Several troubling trends in patient outcomes surfaced as researchers analyzed survey data from 633 nurses in 71 hospitals in North Carolina and Illinois concerning patient outcomes, says lead investigator Alison Trinkoff, ScD, FAAN.
For example, pneumonia deaths were significantly more likely in hospitals where nurses reported increased psychological demands and more adverse work schedules. Trinkoff says they measured high psychological demands by very fast work, lack of time to complete work, excessive required work, being slowed by delays from other workers, and frequent interruptions. Another trend was that patients were more likely to develop deep vein thrombosis after surgery in hospitals where nurses reported high psychological demands. Staffing also was controlled in the analysis, so that the effects occurred independent of staffing.
"We selected outcomes that have been reported as nursing-sensitive and that have sufficient rates of occurrence to generate reporting data for over 90 percent of the hospitals," says Trinkoff.
The researchers calculated the association between job demands on nurses, both psychological and physical, and work schedule, against outcomes of patients with heart attacks, congestive heart failure, stroke, and surgeries that open a bone flap of the skull (craniotomy).
Also, they discovered that deaths from congestive heart failure were also significantly associated with long shifts and with nurses continuing to work while sick.
They found that deaths from heart attacks were associated with nurses frequently working with awkward postures and heavy weekly burdens.
Patients were more likely to experience postoperative hemorrhaging when their nurses were frequently interrupted.
And, where nurses reported a lack of time away from the job, patients were significantly more likely to develop respiratory failure and infections.
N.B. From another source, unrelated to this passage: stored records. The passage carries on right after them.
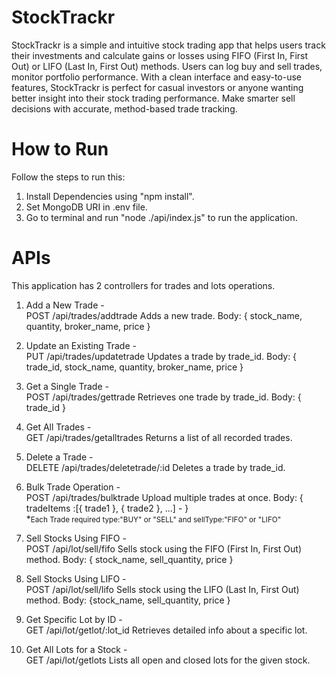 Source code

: # StockTrackr

StockTrackr is a simple and intuitive stock trading app that helps users track their investments and calculate gains or losses using FIFO (First In, First Out) or LIFO (Last In, First Out) methods. Users can log buy and sell trades, monitor portfolio performance. With a clean interface and easy-to-use features, StockTrackr is perfect for casual investors or anyone wanting better insight into their stock trading performance. Make smarter sell decisions with accurate, method-based trade tracking.

# How to Run

Follow the steps to run this:
1. Install Dependencies using "npm install".
2. Set MongoDB URI in .env file.
3. Go to terminal and run "node ./api/index.js" to run the application.

# APIs

This application has 2 controllers for trades and lots operations.

1. Add a New Trade - <br/>
POST /api/trades/addtrade
Adds a new trade.
Body: { stock_name, quantity, broker_name, price  }

2. Update an Existing Trade - <br/>
PUT /api/trades/updatetrade
Updates a trade by trade_id.
Body: { trade_id, stock_name, quantity, broker_name, price }

3. Get a Single Trade - <br/>
POST /api/trades/gettrade
Retrieves one trade by trade_id.
Body: { trade_id }

4. Get All Trades - <br/>
GET /api/trades/getalltrades
Returns a list of all recorded trades.

5. Delete a Trade - <br/>
DELETE /api/trades/deletetrade/:id
Deletes a trade by trade_id.

6. Bulk Trade Operation - <br/>
POST /api/trades/bulktrade
Upload multiple trades at once.
Body: { tradeItems :[{ trade1 }, { trade2 }, ...] -  }<br/>
*<small>Each Trade required type:"BUY" or "SELL" and sellType:"FIFO" or "LIFO"</small>

7. Sell Stocks Using FIFO - <br/>
POST /api/lot/sell/fifo
Sells stock using the FIFO (First In, First Out) method.
Body: { stock_name, sell_quantity, price }

8. Sell Stocks Using LIFO - <br/>
POST /api/lot/sell/lifo
Sells stock using the LIFO (Last In, First Out) method.
Body: {stock_name, sell_quantity, price }

9. Get Specific Lot by ID - <br/>
GET /api/lot/getlot/:lot_id
Retrieves detailed info about a specific lot.

10. Get All Lots for a Stock - <br/>
GET /api/lot/getlots
Lists all open and closed lots for the given stock.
Not surprisingly, the demands, along with the schedules adversely affect nurses as reported in other studies as well. But this study showed that they can affect patient outcomes.
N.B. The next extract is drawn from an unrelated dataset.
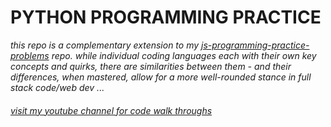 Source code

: # PYTHON PROGRAMMING PRACTICE

*this repo is a complementary extension to my [js-programming-practice-problems](https://github.com/LaTonia-Mertica/js-programming-practice-problems) repo. while individual coding languages each with their own key concepts and quirks, there are similarities between them - and their differences, when mastered, allow for a more well-rounded stance in full stack code/web dev ...* 

###### [visit my youtube channel for code walk throughs](https://www.youtube.com/channel/UCD67khlF1sOI9Z1YJY7nlTg)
Positive aspects of the practice environment, such as peer and supervisor support, did not offset, or balance, the adverse impact of these demands.
Hospitals where nurses reported a focus on patient safety were less likely to have such complications or adverse patient outcomes of hospitals where patient safety was not a stated focus.
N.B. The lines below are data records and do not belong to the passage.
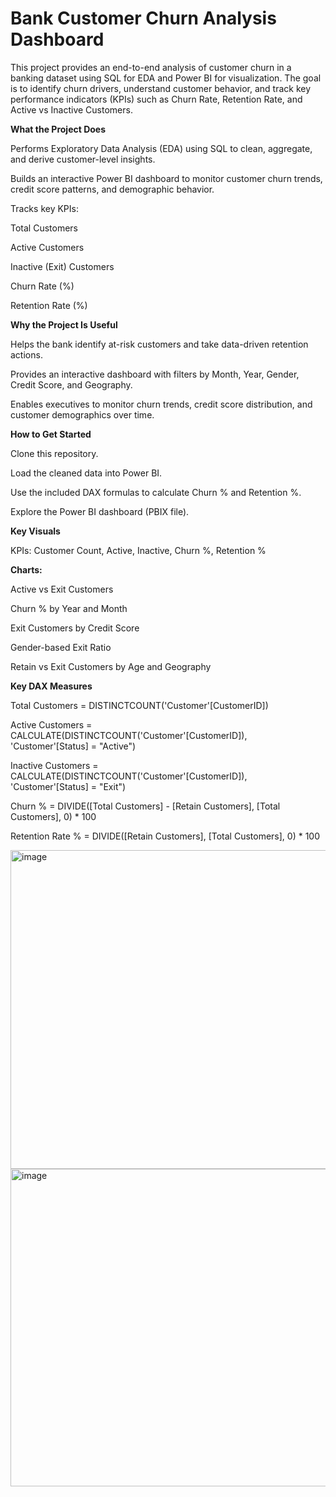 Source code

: # Bank Customer Churn Analysis Dashboard
This project provides an end-to-end analysis of customer churn in a banking dataset using SQL for EDA and Power BI for visualization. The goal is to identify churn drivers, understand customer behavior, and track key performance indicators (KPIs) such as Churn Rate, Retention Rate, and Active vs Inactive Customers.


**What the Project Does**

Performs Exploratory Data Analysis (EDA) using SQL to clean, aggregate, and derive customer-level insights.

Builds an interactive Power BI dashboard to monitor customer churn trends, credit score patterns, and demographic behavior.

Tracks key KPIs:

Total Customers

Active Customers

Inactive (Exit) Customers

Churn Rate (%)

Retention Rate (%)

**Why the Project Is Useful**

Helps the bank identify at-risk customers and take data-driven retention actions.

Provides an interactive dashboard with filters by Month, Year, Gender, Credit Score, and Geography.

Enables executives to monitor churn trends, credit score distribution, and customer demographics over time.

**How to Get Started**

Clone this repository.

Load the cleaned data into Power BI.

Use the included DAX formulas to calculate Churn % and Retention %.

Explore the Power BI dashboard (PBIX file).

**Key Visuals**

KPIs: Customer Count, Active, Inactive, Churn %, Retention %

**Charts:**

Active vs Exit Customers

Churn % by Year and Month

Exit Customers by Credit Score

Gender-based Exit Ratio

Retain vs Exit Customers by Age and Geography

**Key DAX Measures**

Total Customers = DISTINCTCOUNT('Customer'[CustomerID])

Active Customers = CALCULATE(DISTINCTCOUNT('Customer'[CustomerID]), 'Customer'[Status] = "Active")

Inactive Customers = CALCULATE(DISTINCTCOUNT('Customer'[CustomerID]), 'Customer'[Status] = "Exit")

Churn % = DIVIDE([Total Customers] - [Retain Customers], [Total Customers], 0) * 100

Retention Rate % = DIVIDE([Retain Customers], [Total Customers], 0) * 100


<img width="906" height="510" alt="image" src="https://github.com/user-attachments/assets/5196012e-26b6-48db-8c64-5712d751e478" />


<img width="904" height="508" alt="image" src="https://github.com/user-attachments/assets/a60be3ca-5394-4186-a07a-e64e548acd7d" />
The researchers have published data on such trends and others in their paper, "Linking Nursing Work Environment and Patient Outcomes" in the April issue of the Journal of Nursing Regulation. Study co-authors were Carla Storr, Meg Johantgen, Yulan Liang, Ayse Gurses, and Kihye Han.
The study is based on inpatient quality indicators and patient safety indicators established by the federal Agency for Healthcare Research and Quality.